5. Enabler No one is working harder to build a name for themselves right now than Jeff Lohrber and his outfit Enabler. They've cycled through members and labels like toilet paper, but their full-length for Southern Lord, All Hail the Void, was one of 2012's top-of-the-pile hardcore releases of 2012.
Since they've only spent time expanding their sound and their reach. This year has seen the release of two stellar EPs. Shift of Redemption saw an expansion into the domain of more intricate, layered type of hardcore often heard from bands like Converge, while their just-dropped Flies EP is a cycle of no-bullshit straightforward aggression. Both show a band brimming with talent and ready to explode with their next full-length record.

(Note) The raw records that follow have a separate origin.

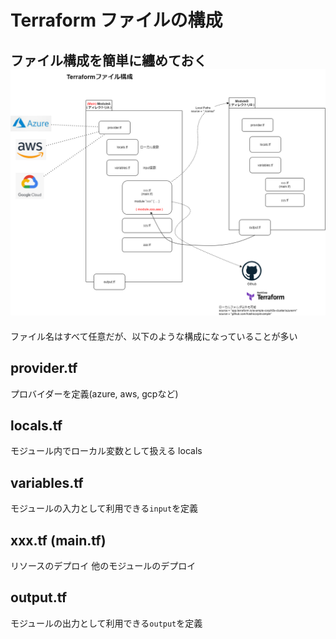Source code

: # Terraform ファイルの構成

ファイル構成を簡単に纏めておく
![image](./basic_knowlege.png)
---

ファイル名はすべて任意だが、以下のような構成になっていることが多い

## provider.tf
プロバイダーを定義(azure, aws, gcpなど)
## locals.tf
モジュール内でローカル変数として扱える locals
## variables.tf
モジュールの入力として利用できる`input`を定義
## xxx.tf (main.tf)
リソースのデプロイ
他のモジュールのデプロイ
## output.tf 
モジュールの出力として利用できる`output`を定義
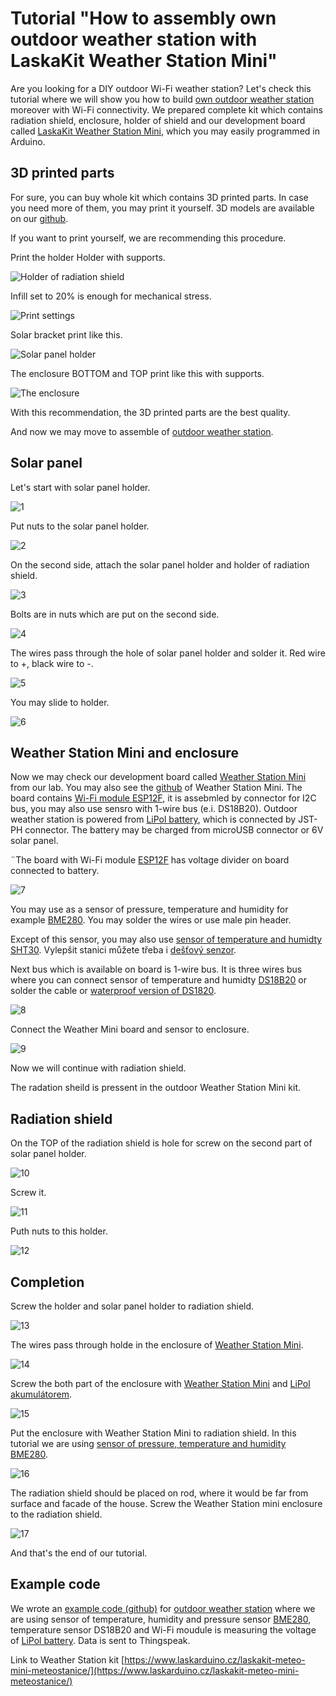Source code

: # Tutorial "How to assembly own outdoor weather station with LaskaKit Weather Station Mini"

Are you looking for a DIY outdoor Wi-Fi weather station? Let's check this tutorial where we will show you how to build [own outdoor weather station](https://www.laskarduino.cz/laskakit-meteo-mini-meteostanice/) moreover with Wi-Fi connectivity. We prepared complete kit which contains radiation shield, enclosure, holder of shield and our development board called  [LaskaKit Weather Station Mini](https://www.laskarduino.cz/laskakit-meteo-mini/), which you may easily programmed in Arduino.

## 3D printed parts
For sure, you can buy whole kit which contains 3D printed parts. In case you need more of them, you may print it yourself. 3D models are available on our [github](https://github.com/LaskaKit/Weather_Station_Mini/tree/main/3D).

If you want to print yourself, we are recommending this procedure.

Print the holder Holder with supports.

![Holder of radiation shield](https://github.com/LaskaKit/Weather_Station_Mini/blob/main/img/18.jpg)

Infill set to 20% is enough for mechanical stress.

![Print settings](https://github.com/LaskaKit/Weather_Station_Mini/blob/main/img/19.jpg)

Solar bracket print like this.

![Solar panel holder](https://github.com/LaskaKit/Weather_Station_Mini/blob/main/img/20.jpg)

The enclosure BOTTOM and TOP print like this with supports.

![The enclosure](https://github.com/LaskaKit/Weather_Station_Mini/blob/main/img/21.jpg)

With this recommendation, the 3D printed parts are the best quality.

And now we may move to assemble of [outdoor weather station](https://www.laskarduino.cz/laskakit-meteo-mini-meteostanice/).

## Solar panel

Let's start with solar panel holder.

![1](https://github.com/LaskaKit/Weather_Station_Mini/blob/main/img/1.jpg)

Put nuts to the solar panel holder.

![2](https://github.com/LaskaKit/Weather_Station_Mini/blob/main/img/2.jpg)

On the second side, attach the solar panel holder and holder of radiation shield.

![3](https://github.com/LaskaKit/Weather_Station_Mini/blob/main/img/3.jpg)

Bolts are in nuts which are put on the second side.

![4](https://github.com/LaskaKit/Weather_Station_Mini/blob/main/img/4.jpg)

The wires pass through the hole of solar panel holder and solder it.
Red wire to +, black wire to -.

![5](https://github.com/LaskaKit/Weather_Station_Mini/blob/main/img/5.jpg)

You may slide to holder.

![6](https://github.com/LaskaKit/Weather_Station_Mini/blob/main/img/6.jpg)

## Weather Station Mini and enclosure

Now we may check our development board called [Weather Station Mini](https://www.laskarduino.cz/laskakit-meteo-mini/) from our lab. You may also see the [github](https://github.com/LaskaKit/Meteo_Mini) of Weather Station Mini.
The board contains [Wi-Fi module ESP12F](https://www.laskarduino.cz/ai-thinker-esp-12f-esp8266-ce-wifi-modul/), it is assebmled by connector for I2C bus, you may also use sensro with 1-wire bus (e.i. DS18B20). Outdoor weather station is powered from [LiPol battery](https://www.laskardu0no.cz/baterie-a-akumulatory/), which is connected by JST-PH connector. The battery may be charged from microUSB connector or 6V solar panel.

¨The board with Wi-Fi module [ESP12F](https://www.laskarduino.cz/ai-thinker-esp-12f-esp8266-ce-wifi-modul/) has voltage divider on board connected to battery.

![7](https://github.com/LaskaKit/Weather_Station_Mini/blob/main/img/7.jpg)

You may use as a sensor of pressure, temperature and humidity for example [BME280](https://www.laskarduino.cz/arduino-senzor-tlaku--teploty-a-vlhkosti-bme280/).
You may solder the wires or use male pin header.

Except of this sensor, you may also use [sensor of temperature and humidty SHT30](https://www.laskarduino.cz/senzor-teploty-a-vlhkosti-vzduchu-sht30/). Vylepšit stanici můžete třeba i [dešťový senzor](https://www.laskarduino.cz/destovy-senzor/).

Next bus which is available on board is 1-wire bus. It is three wires bus where you can connect sensor of temperature and humidty [DS18B20](https://www.laskarduino.cz/dallas-digitalni-cidlo-teploty-ds18b20--to-92/) or solder the cable or [waterproof version of DS1820](https://www.laskarduino.cz/dallas-digitalni-vodotesne-cidlo-teploty-ds18b20-1m/).

![8](https://github.com/LaskaKit/Weather_Station_Mini/blob/main/img/8.jpg)

Connect the Weather Mini board and sensor to enclosure.

![9](https://github.com/LaskaKit/Weather_Station_Mini/blob/main/img/9.jpg)

Now we will continue with radiation shield.

The radation sheild is pressent in the outdoor Weather Station Mini kit.

## Radiation shield

On the TOP of the radiation shield is hole for screw on the second part of solar panel holder.

![10](https://github.com/LaskaKit/Weather_Station_Mini/blob/main/img/10.jpg)

Screw it.

![11](https://github.com/LaskaKit/Weather_Station_Mini/blob/main/img/11.jpg)

Puth nuts to this holder.

![12](https://github.com/LaskaKit/Weather_Station_Mini/blob/main/img/12.jpg)

## Completion
Screw the holder and solar panel holder to radiation shield.

![13](https://github.com/LaskaKit/Weather_Station_Mini/blob/main/img/13.jpg)

The wires pass through holde in the enclosure of [Weather Station Mini](https://www.laskarduino.cz/laskakit-meteo-mini/).

![14](https://github.com/LaskaKit/Weather_Station_Mini/blob/main/img/14.jpg)

Screw the both part of the enclosure with [Weather Station Mini](https://www.laskarduino.cz/laskakit-meteo-mini/) and [LiPol akumulátorem](https://www.laskarduino.cz/baterie-a-akumulatory/).

![15](https://github.com/LaskaKit/Weather_Station_Mini/blob/main/img/15.jpg)

Put the enclosure with Weather Station Mini to radiation shield. In this tutorial we are using [sensor of pressure, temperature and humidity BME280](https://www.laskarduino.cz/arduino-senzor-tlaku--teploty-a-vlhkosti-bme280/).

![16](https://github.com/LaskaKit/Weather_Station_Mini/blob/main/img/16.jpg)

The radiation shield should be placed on rod, where it would be far from surface and facade of the house. Screw the Weather Station mini enclosure to the radiation shield. 

![17](https://github.com/LaskaKit/Weather_Station_Mini/blob/main/img/17.jpg)

And that's the end of our tutorial.

## Example code

We wrote an [example code (github)](https://github.com/LaskaKit/Weather_Station_Mini) for [outdoor weather station](https://www.laskarduino.cz/laskakit-meteo-mini-meteostanice/) where we are using sensor of temperature, humidity and pressure sensor [BME280](https://www.laskarduino.cz/arduino-senzor-tlaku--teploty-a-vlhkosti-bme280/), temperature sensor DS18B20 and Wi-Fi moudule is measuring the voltage of [LiPol battery](https://www.laskarduino.cz/baterie-a-akumulatory/).
Data is sent to Thingspeak. 

Link to Weather Station kit [https://www.laskarduino.cz/laskakit-meteo-mini-meteostanice/](https://www.laskarduino.cz/laskakit-meteo-mini-meteostanice/)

4. Trash Talk Few hardcore bands have a higher profile right now than Trash Talk. That's because not all hardcore bands get to hang out with Tyler, the Creator and the biggest rap crew going today. It's not undeserved either. These guys do work their asses off, especially live, a fact I've detailed here before.
Now that Trash Talk has former Mars Volta drummer and technical wiz Thomas Pridgen in the fold, they're really cooking with fire. They're currently writing a new record with him right now, to be released on Odd Future Records (just like their last one), and I have a good feeling that this thing is going to be a mammoth of an album when we finally get to hear it.
3. Iron Reagan Right off the bat, this band's membership carries some weight. The band features Municipal Waste's Tony Foresta and Philip "Landphil" Hall (also of Cannabis Corpse) with Paul Burnette and Ryan Parrish, former members of Darkest Hour. But lest you get any ideas from those bands, this project is entirely dirty, vintage-sounding hardcore.
On their first full-length Worse Than Dead, which dropped back in March, Iron Reagan announced their intentions by running through 19 heavy, fast, crushing tracks straight out of the real Reagan era, with not one running to the two-minute mark. They parlayed that into a big tour with GWAR and Whitechapel (hitting Warehouse Live October 24), so look for these guys to only gain in stature from here on out.